Carnival and Royal Caribbean have the largest market share in the industry by far, ferrying millions of passengers annually around the globe. Their parent firms operate a laundry list of other popular brands (Costa, Princess, and Aida under Carnival Corp.; Celebrity Cruises and Silversea under Royal Caribbean).
Drilling down on the numbers, passenger volume was about six percent higher in 2023 as compared to 2019, whereas the number of reported sexual assaults was 30 percent higher. The discrepancy is starker when comparing 2023 to 2018: there was a nearly 60 percent higher frequency of sexual assault reports in 2023, set against a roughly 10 percent higher passenger volume.
While passenger-on-passenger assaults are the most frequent type, Walker notes that in cases of sexual misconduct at the hands of cruise staff, it's not uncommon for the employee to have gained access to a victim's locked room using a master key or a key pocketed from the victim. That's what transpired in the May 2023 Margaritaville at Sea incident, when the bartender, Hoobesh Dookhy, allegedly entered the victims' room with a key one of them had used to buy alcohol earlier in the night. (Dookhy pleaded guilty in October to abusive sexual contact with one of the women.)
After reviewing the new reports on sexual assaults aboard cruise ships, Ross Klein, a sociology professor and author of several books on the cruise industry, estimated that Carnival Cruise Line's adjusted rate of sexual assault is 42 per 100,0000 passengers.
Walker says that's higher than the sexual assault rate per capita in 27 U.S. states. He says ships' crime rate should be estimated around the standing number of passengers at a given time (as Klein did), not the total number of passengers that pass through cumulatively over the year.
"The media falls into Carnival's trap saying, 'Well, we have 5.5 million people cruising a year, and the [rate of assaults] is small compared to that,'" Walker says. "That's not the way you look at crime statistics at all. This is what the cruise lines were arguing over 12 years ago when they were trying to avoid reporting."

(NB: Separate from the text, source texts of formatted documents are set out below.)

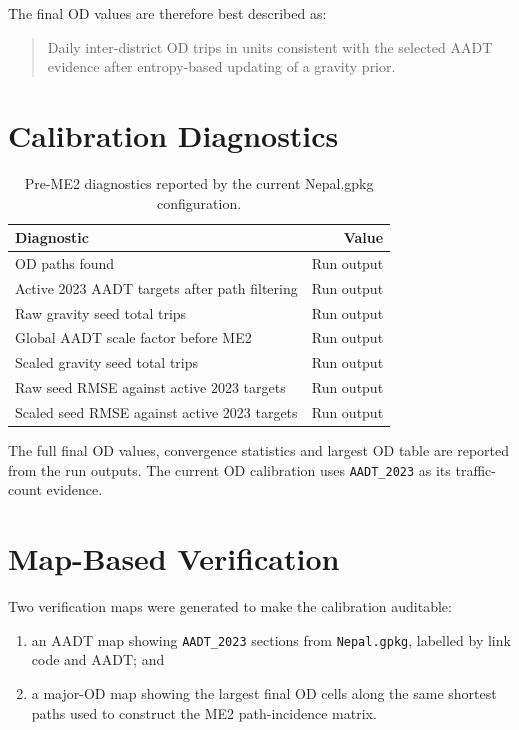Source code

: \documentclass[11pt,a4paper]{article}
\begin{document}
The final OD values are therefore best described as:

\begin{quote}
Daily inter-district OD trips in units consistent with the selected AADT
evidence after entropy-based updating of a gravity prior.
\end{quote}

\section{Calibration Diagnostics}

\begin{table}[H]
\centering
\caption{Pre-ME2 diagnostics reported by the current Nepal.gpkg configuration.}
\begin{tabular}{lr}
\toprule
\textbf{Diagnostic} & \textbf{Value} \\
\midrule
OD paths found & Run output \\
Active 2023 AADT targets after path filtering & Run output \\
Raw gravity seed total trips & Run output \\
Global AADT scale factor before ME2 & Run output \\
Scaled gravity seed total trips & Run output \\
Raw seed RMSE against active 2023 targets & Run output \\
Scaled seed RMSE against active 2023 targets & Run output \\
\bottomrule
\end{tabular}
\end{table}

The full final OD values, convergence statistics and largest OD table are
reported from the run outputs. The current OD calibration uses
\texttt{AADT\_2023} as its traffic-count evidence.

\section{Map-Based Verification}

Two verification maps were generated to make the calibration auditable:

\begin{enumerate}
    \item an AADT map showing \texttt{AADT\_2023} sections from
    \texttt{Nepal.gpkg}, labelled by link code and AADT; and
    \item a major-OD map showing the largest final OD cells along the same
    shortest paths used to construct the ME2 path-incidence matrix.
\end{enumerate}
\end{document}
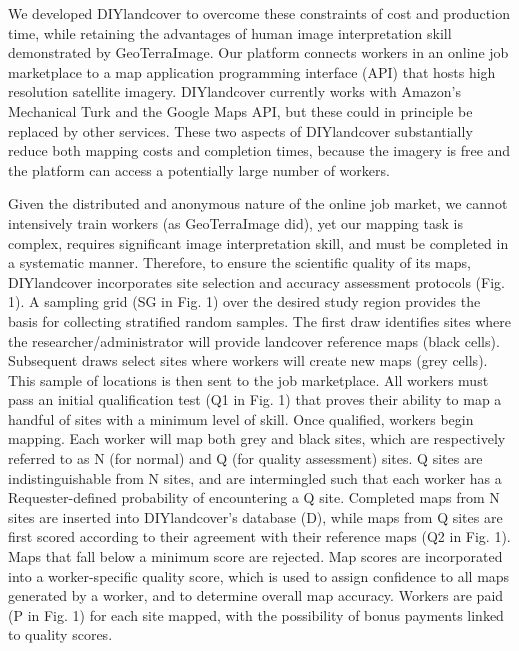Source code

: \documentclass[preprint,12pt,authoryear]{elsarticle}
\begin{document}
We developed DIYlandcover to overcome these constraints of cost and production time, while retaining the advantages of human image interpretation skill demonstrated by GeoTerraImage. Our platform connects workers in an online job marketplace to a map application programming interface (API) that hosts high resolution satellite imagery. DIYlandcover currently works with Amazon's Mechanical Turk \citep{amazon_web_services_amazon_2012} and the Google Maps API, but these could in principle be replaced by other services. These two aspects of DIYlandcover substantially reduce both mapping costs and completion times, because the imagery is free and the platform can access a potentially large number of workers. 

Given the distributed and anonymous nature of the online job market, we cannot intensively train workers (as GeoTerraImage did), yet our mapping task is complex, requires significant image interpretation skill, and must be completed in a systematic manner. Therefore, to ensure the scientific quality of its maps, DIYlandcover incorporates site selection and accuracy assessment protocols (Fig. 1). A sampling grid (SG in Fig. 1) over the desired study region provides the basis for collecting stratified random samples. The first draw identifies sites where the researcher/administrator \citep[the ``Requester'';][]{allahbakhsh_quality_2013} will provide landcover reference maps (black cells). Subsequent draws select sites where workers will create new maps (grey cells). This sample of locations is then sent to the job marketplace. All workers must pass an initial qualification test (Q1 in Fig. 1) that proves their ability to map a handful of sites with a minimum level of skill. Once qualified, workers begin mapping. Each worker will map both grey and black sites, which are respectively referred to as N (for normal) and Q (for quality assessment) sites. Q sites are indistinguishable from N sites, and are intermingled such that each worker has a Requester-defined probability of encountering a Q site. Completed maps from N sites are inserted into DIYlandcover's database (D), while maps from Q sites are first scored according to their agreement with their reference maps (Q2 in Fig. 1). Maps that fall below a minimum score are rejected. Map scores are incorporated into a worker-specific quality score, which is used to assign confidence to all maps generated by a worker, and to determine overall map accuracy. Workers are paid (P in Fig. 1) for each site mapped, with the possibility of bonus payments linked to quality scores.    
\end{document}
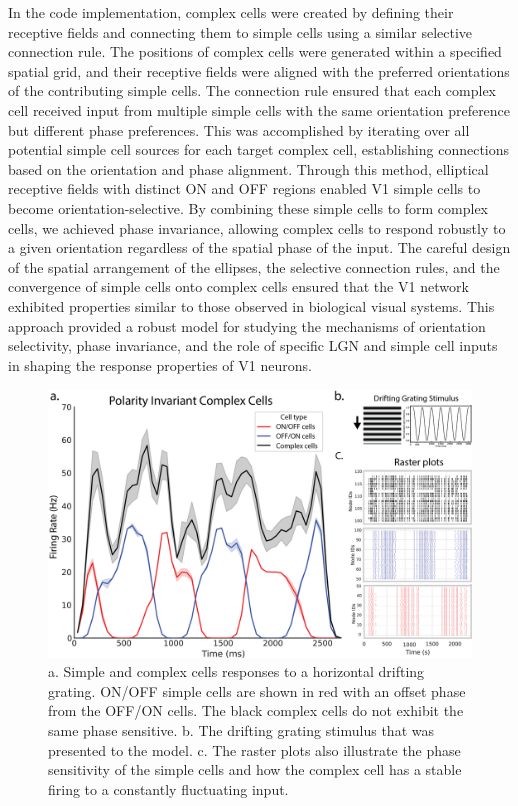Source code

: \documentclass[12pt]{article}
\begin{document}
In the code implementation, complex cells were created by defining their receptive fields and connecting them to simple cells using a similar selective connection rule. The positions of complex cells were generated within a specified spatial grid, and their receptive fields were aligned with the preferred orientations of the contributing simple cells. The connection rule ensured that each complex cell received input from multiple simple cells with the same orientation preference but different phase preferences. This was accomplished by iterating over all potential simple cell sources for each target complex cell, establishing connections based on the orientation and phase alignment. Through this method, elliptical receptive fields with distinct ON and OFF regions enabled V1 simple cells to become orientation-selective. By combining these simple cells to form complex cells, we achieved phase invariance, allowing complex cells to respond robustly to a given orientation regardless of the spatial phase of the input. The careful design of the spatial arrangement of the ellipses, the selective connection rules, and the convergence of simple cells onto complex cells ensured that the V1 network exhibited properties similar to those observed in biological visual systems. This approach provided a robust model for studying the mechanisms of orientation selectivity, phase invariance, and the role of specific LGN and simple cell inputs in shaping the response properties of V1 neurons.


\begin{figure}[H]
    \centering
    \includegraphics[width=1 \textwidth]{figures/complex_invariance_figure.png}
    \caption{a. Simple and complex cells responses to a horizontal drifting grating. ON/OFF simple cells are shown in red with an offset phase from the OFF/ON cells. The black complex cells do not exhibit the same phase sensitive. b. The drifting grating stimulus that was presented to the model. c. The raster plots also illustrate the phase sensitivity of the simple cells and how the complex cell has a stable firing to a constantly fluctuating input.}
    \label{fig:polarity invariance}
\end{figure}
\end{document}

The cruise trade association claims that even when adjusted to a per-capita tally, onboard violent crime rates show that cruising is safer than spending time on the mainland. CLIA says cruise ships have "rates of serious crimes that are exceedingly lower than those on land due to multiple layers of security and the nature of cruising."
"When it comes to safety and security, the cruise industry is heavily regulated both nationally and internationally, and the transparent public reporting of criminal statistics for cruise ships is unprecedented in other sectors of travel and tourism," the group says.
The Cruise Vessel Safety and Security Act (CVSSA), which passed in 2010, requires cruise lines operating out of U.S. ports to report alleged criminal activity to the FBI, including sexual assaults, rapes, homicides, suspicious deaths, missing U.S. nationals, thefts of more than $10,000, kidnappings, assault with bodily injury, and vessel tampering.
Walker argues that although the law was a step forward, the way that cruise ships report crime "is the bare minimum of what has to be reported." He notes the CVSSA report does not specify which incidents involved children, who make up an estimated one-third of sexual assault victims on cruise ships.
The cruise industry is expecting windfall revenue in 2024 after 2023 surpassed pre-pandemic passenger volume seen in 2019, the last year before the COVID-19 outbreak shut down the industry. Royal Caribbean Group said in an October conference call that bookings were "consistently outpacing 2019 levels by a wide margin."
The Southern District of Florida docket shows that at least three lawsuits with sexual misconduct claims have been filed against cruise companies so far this year: two against MSC Cruises and one against Oceania.